The dwarf fruit tree can grow in space with 8 feet all around and it doesn't live as long as larger trees. The semi-dwarf fruit tree is a little larger and needs 15 feet in diameter in which to grow. You must prune it every year to prevent it from over- balancing or growing too tall.
The smaller trees are easier to grow, maintain and harvest while still producing a good amount of fruit. You can plant multiple trees within a small space, if you keep each tree small. Your orchard can grow several trees with each bearing a different type of fruit, too.
The dwarf tree produces standard-sized fruit within five years but the amount is less than larger trees. The semi-dwarf will make hundreds of pieces of fruit per year, with the occasional year off after a heavy yield. The larger dwarf tree produces fruit for up to 20 years and is the most widely planted type of fruit tree among gardeners today.
A dwarf tree in a container is easier to handle and will produce fruit faster than their outdoor counterparts. Use a plastic, clay, wood, ceramic or metal pot with drainage holes. If you purchase a miniature fruit tree from a nursery, then the container you choose should also measure half a foot wider than the tree's pot at the nursery.

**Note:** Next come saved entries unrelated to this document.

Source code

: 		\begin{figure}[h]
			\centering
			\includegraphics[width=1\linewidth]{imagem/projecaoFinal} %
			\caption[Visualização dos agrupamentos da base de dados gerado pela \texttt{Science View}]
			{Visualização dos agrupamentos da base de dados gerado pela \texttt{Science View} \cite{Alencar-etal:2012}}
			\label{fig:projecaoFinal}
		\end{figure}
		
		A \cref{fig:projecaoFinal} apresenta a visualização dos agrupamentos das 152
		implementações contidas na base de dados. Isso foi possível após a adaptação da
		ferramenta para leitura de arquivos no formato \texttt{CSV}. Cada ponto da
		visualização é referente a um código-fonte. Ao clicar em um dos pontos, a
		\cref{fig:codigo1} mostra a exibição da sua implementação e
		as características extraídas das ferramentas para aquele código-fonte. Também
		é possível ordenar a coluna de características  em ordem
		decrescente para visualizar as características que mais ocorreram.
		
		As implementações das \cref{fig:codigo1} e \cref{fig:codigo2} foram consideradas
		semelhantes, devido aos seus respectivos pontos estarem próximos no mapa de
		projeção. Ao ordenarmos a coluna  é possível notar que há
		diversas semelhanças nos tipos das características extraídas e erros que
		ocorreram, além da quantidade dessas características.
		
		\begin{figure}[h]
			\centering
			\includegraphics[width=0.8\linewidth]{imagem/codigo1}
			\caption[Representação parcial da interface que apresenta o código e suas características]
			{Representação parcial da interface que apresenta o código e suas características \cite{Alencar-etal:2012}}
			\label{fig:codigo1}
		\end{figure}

Some small fruit trees can grow in partial sun but most prefer full sunlight. Plant your miniature tree in well-drained, non-compact soil and allow the surface of the soil to dry out before applying water. Feed it approximately every month or month and a half during the growing season. Prune regularly to keep the tree's shape, particularly during the dormancy season. Re-pot the dwarf fruit tree every two years.